Fun in the Lab: Troubleshooting DMVPN Per-Tunnel QoS

Fun in the Lab: Troubleshooting DMVPN Per-Tunnel QoS

In Playing in the Lab: DMVPN and Per-Tunnel QoS  we looked at DMVPN per-tunnel QoS. We looked at how to configure it…. how the vendor private extensions in RFC2332 are used in the NHRP registration request… and how to see, via show dmvpn detail which DMVPN spokes have per-tunnel QoS applied to them.  If you have not yet read Playing in the Lab: DMVPN and Per-Tunnel QoS   I would advise you do so prior to taking it to the next level with troubleshooting.

Ready to play some more?  We are going to have a pretend trouble ticket we have to try to solve.  🙂  I’ll take you along for the ride.  But let’s review together the big picture view of the issue DMVPN per-tunnel QoS is trying address.

CPOC_IWAN_Pod1_OnePoP_MPLS_ONLY3

As we see in the diagram above, the Hub site has a much bigger pipe than the spokes.  Obviously, if the Hub site WAN router isn’t aware of the bandwidth limitations for what the remote branch can receive from its service provider…. this can be a problem.

But this really isn’t anything new or different to us in IT. This has been the case for years.  But back in those days (e.g. Frame-Relay) we typically had subinterfaces up on the Hub WAN router connecting to the spokes.  On those subinterfaces we would configure some type of traffic shaping or rate limiting QoS policy.

Now that you have read Playing in the Lab: DMVPN and Per-Tunnel QoS   you see the how to configure DMVPN per-tunnel QoS and how to verify in show dmvpn detail that the per-tunnel QoS is applied to a spoke.  But what about troubleshooting it?  What if someone called up and said that Branch1 is having intermittent issues with traffic coming from the hub site?  How would you check?  What is the DMVPN per-tunnel QoS equivalent to Frame-Relay’s show policy-map interface Serial x/y.subint command?


 

PLAYTIME!!!!!!

CPOC_IWAN_Pod1_OnePoP_MPLS_ONLY3

  • 3 branches: All 3 branch routers an ISR 4xxx flavor running IOS XE code 3.16.1
  • Hub: ASR-1002x also running IOS XE code 3.16.1
  • MPLS Bandwidth
    • Headend: 10Mbps for both Tx and Rx
    • Branches: all 3 are 1.5Mbps for both Tx and Rx

Trouble ticket comes in – Branch1 is complaining that they have been having intermittent issues recently. Across varying applications at the Branch location.

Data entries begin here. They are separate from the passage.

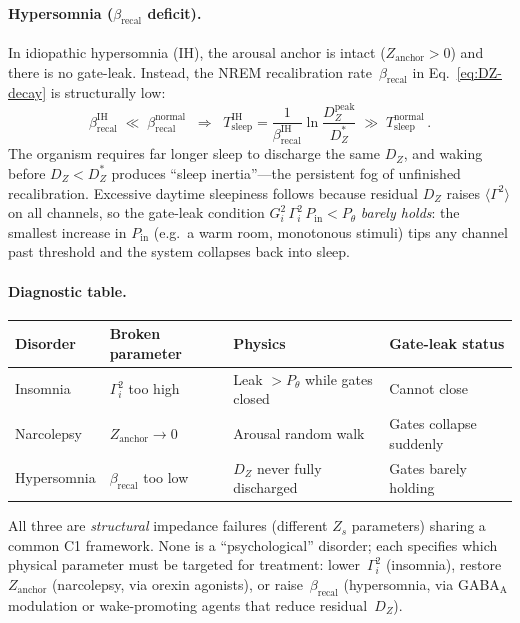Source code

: \documentclass[aps,pre,twocolumn,superscriptaddress,floatfix]{revtex4-2}
\begin{document}
\paragraph{Hypersomnia ($\beta_{\mathrm{recal}}$ deficit).}
In idiopathic hypersomnia (IH), the arousal anchor
is intact ($Z_{\mathrm{anchor}} > 0$) and there is
no gate-leak.
Instead, the NREM recalibration rate~$\beta_{\mathrm{recal}}$
in Eq.~\eqref{eq:DZ-decay} is structurally low:
\begin{equation}
  \beta_{\mathrm{recal}}^{\text{IH}}
  \;\ll\;
  \beta_{\mathrm{recal}}^{\text{normal}}
  \;\;\Longrightarrow\;\;
  T_{\mathrm{sleep}}^{\text{IH}}
  = \frac{1}{\beta_{\mathrm{recal}}^{\text{IH}}}
    \ln\!\frac{D_Z^{\mathrm{peak}}}{D_Z^*}
  \;\gg\; T_{\mathrm{sleep}}^{\text{normal}}\,.
  \label{eq:hypersomnia}
\end{equation}
The organism requires far longer sleep to discharge the
same $D_Z$, and waking before $D_Z < D_Z^*$
produces ``sleep inertia''---the persistent
fog of unfinished recalibration.
Excessive daytime sleepiness follows because
residual $D_Z$ raises $\langle\Gamma^2\rangle$
on all channels, so the gate-leak condition
$G_i^2\,\Gamma_i^2\,P_{\mathrm{in}} < P_\theta$
\emph{barely holds}: the smallest increase in
$P_{\mathrm{in}}$ (e.g.\ a warm room, monotonous
stimuli) tips any channel past threshold and the
system collapses back into sleep.

\paragraph{Diagnostic table.}
\begin{center}
\begin{tabular}{@{}llll@{}}
\hline
Disorder & Broken parameter & Physics
  & Gate-leak status \\
\hline
Insomnia
  & $\Gamma_i^2$ too high
  & Leak $> P_\theta$ while gates closed
  & Cannot close \\
Narcolepsy
  & $Z_{\mathrm{anchor}} \to 0$
  & Arousal random walk
  & Gates collapse suddenly \\
Hypersomnia
  & $\beta_{\mathrm{recal}}$ too low
  & $D_Z$ never fully discharged
  & Gates barely holding \\
\hline
\end{tabular}
\end{center}

\noindent
All three are \emph{structural} impedance failures
(different $Z_s$ parameters) sharing a common
C1 framework.
None is a ``psychological'' disorder;
each specifies which physical parameter must be
targeted for treatment: lower~$\Gamma_i^2$
(insomnia), restore~$Z_{\mathrm{anchor}}$
(narcolepsy, via orexin agonists),
or raise~$\beta_{\mathrm{recal}}$
(hypersomnia, via GABA$_\text{A}$ modulation or
wake-promoting agents that reduce residual~$D_Z$).
\end{document}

AND they just had another one.

Facts:

  • There is no 2nd link at any of the remote branch locations.  There is only the MPLS
  • All traffic is between the Hub and the Spokes.  No traffic is spoke to spoke.
  • Branch2 and Branch3 are not complaining about issues
  • Branch1 just hired a bunch of more employees.  AND there is a MS Office 365 pilot program going on at that location.

So, given these facts let’s go to the DMVPN head end.

Question: Are we, on the DMVPN head end router, doing per-tunnel QoS to Branch1?

Answer: Yes.

answer1

Question: Is this policy the right policy to apply for this branch location?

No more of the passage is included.